564P - Updated results of a phase I study of Felezonexor (SL-801), a novel XPO-1 reversible inhibitor, in patients with relapsed/refractory solid tumours

Background

XPO-1 is a key nuclear exporter of multiple tumour suppressor and growth factor proteins, including p53, p27, survivin and cyclin D1. Felezonexor (SL-801; Stemline Therapeutics), a novel, oral, reversible XPO-1 inhibitor, demonstrated potent in vitro and in vivo anti-tumor activity against diverse malignancies and is currently being assessed in a phase I study (NCT02667873).

Methods

STML-801-0115 is a first-in-human, multicenter 3x3 dose escalation study in patients with relapsed/refractory locally advanced or metastatic solid tumours. The principal objectives are to evaluate safety, activity, tolerability, identify the MTD, and assess PK and PD. Felezonexor was initially administered orally on days 1-4 and 8-11 of a 21-day cycle. To further improve tolerability while maintaining dose intensity the dosing schedule was amended with felezonexor administered once daily on days 1, 2, 8, 9, 15, 16, 22, and 23 of a 28-day cycle. 75 mg is the current dose level.

Results

As of April, 2020, 57 patients (53% female), with a median age of 62 years (range: 39-85 years), received felezonexor monotherapy; median prior systemic therapies = 3 [range: 2-6]. Dose-proportional increases in C_max and AUC were observed. Most frequent treatment-emergent grade 1-2 adverse events (TEAEs) were nausea (73%), vomiting (62%), fatigue (51%), decreased appetite (33%), and diarrhea (27%). Grade 3 TEAEs included nausea (9%), anemia and fatigue (both 7%), and diarrhea, hypokalemia, hyponatremia and hypophosphatasemia (each 4%); with one grade 4 hypophosphatemia. A partial response lasting 7 months was achieved in a patient with heavily-retreated, K-RAS⁺ colorectal cancer. 14 patients had stable disease (SD) and remained on study for 2-11 months, including a basal cell carcinoma patient with SD for 11 months.

Conclusions

We demonstrated safety and activity of felezonexor in a heavily pre-treated cohort of patients with advanced, poor prognosis tumours. The ideal therapeutic dose has yet to be determined and dose escalation continues. Updated results will be presented. Next steps include evaluation in certain XPO1 mutant cancers and potential clinical trials in hematological malignancies, including multiple myeloma.

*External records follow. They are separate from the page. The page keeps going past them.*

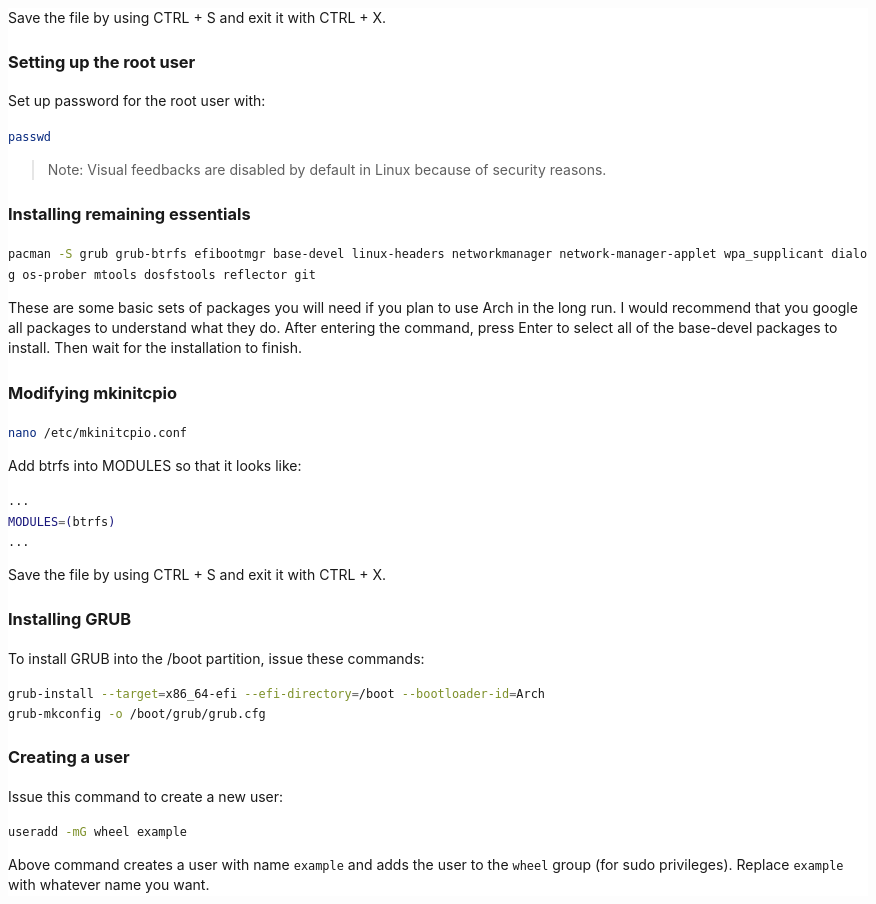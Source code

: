 Save the file by using CTRL + S and exit it with CTRL + X.

### Setting up the root user

Set up password for the root user with:

```bash
passwd
```

> Note: Visual feedbacks are disabled by default in Linux because of security reasons.

### Installing remaining essentials

```bash
pacman -S grub grub-btrfs efibootmgr base-devel linux-headers networkmanager network-manager-applet wpa_supplicant dialog os-prober mtools dosfstools reflector git
```

These are some basic sets of packages you will need if you plan to use Arch in the long run. I would recommend that you google all packages to understand what they do. After entering the command, press Enter to select all of the base-devel packages to install. Then wait for the installation to finish.

### Modifying mkinitcpio

```bash
nano /etc/mkinitcpio.conf
```

Add btrfs into MODULES so that it looks like:

```bash
...
MODULES=(btrfs)
...
```

Save the file by using CTRL + S and exit it with CTRL + X.

### Installing GRUB

To install GRUB into the /boot partition, issue these commands:

```bash
grub-install --target=x86_64-efi --efi-directory=/boot --bootloader-id=Arch
grub-mkconfig -o /boot/grub/grub.cfg
```

### Creating a user

Issue this command to create a new user:

```bash
useradd -mG wheel example
```

Above command creates a user with name `example` and adds the user to the `wheel` group (for sudo privileges). Replace `example` with whatever name you want.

Clinical trial identification

NCT02667873.

Editorial acknowledgement

Legal entity responsible for the study

Stemline Therapeutics, Inc.

Funding

Stemline Therapeutics, Inc.

Disclosure

J.S. Wang: Research grant/Funding (institution): Stemline. E.G. Chiorean: Research grant/Funding (institution): Stemline Therapeutics, Inc.. K.D. Courtney: Research grant/Funding (institution): Stemline Therapeutics, Inc.. D. Qi: Shareholder/Stockholder/Stock options, Full/Part-time employment: Stemline Therapeutics, Inc.. J. Bullington: Shareholder/Stockholder/Stock options, Full/Part-time employment: Stemline Therapeutics, Inc.. M. Sardone: Shareholder/Stockholder/Stock options, Full/Part-time employment: Stemline Therapeutics, Inc.. J. Chen: Shareholder/Stockholder/Stock options, Full/Part-time employment: Stemline Therapeutics, Inc.. C. Brooks: Shareholder/Stockholder/Stock options, Full/Part-time employment: Stemline Therapeutics, Inc.. M. Hoberman: Shareholder/Stockholder/Stock options, Full/Part-time employment: Stemline Therapeutics, Inc.. T.I. Mughal: Shareholder/Stockholder/Stock options, Full/Part-time employment: Stemline Therapeutics, Inc.. T.M. Bauer: Research grant/Funding (institution): Stemline Therapeutics, Inc.. All other authors have declared no conflicts of interest.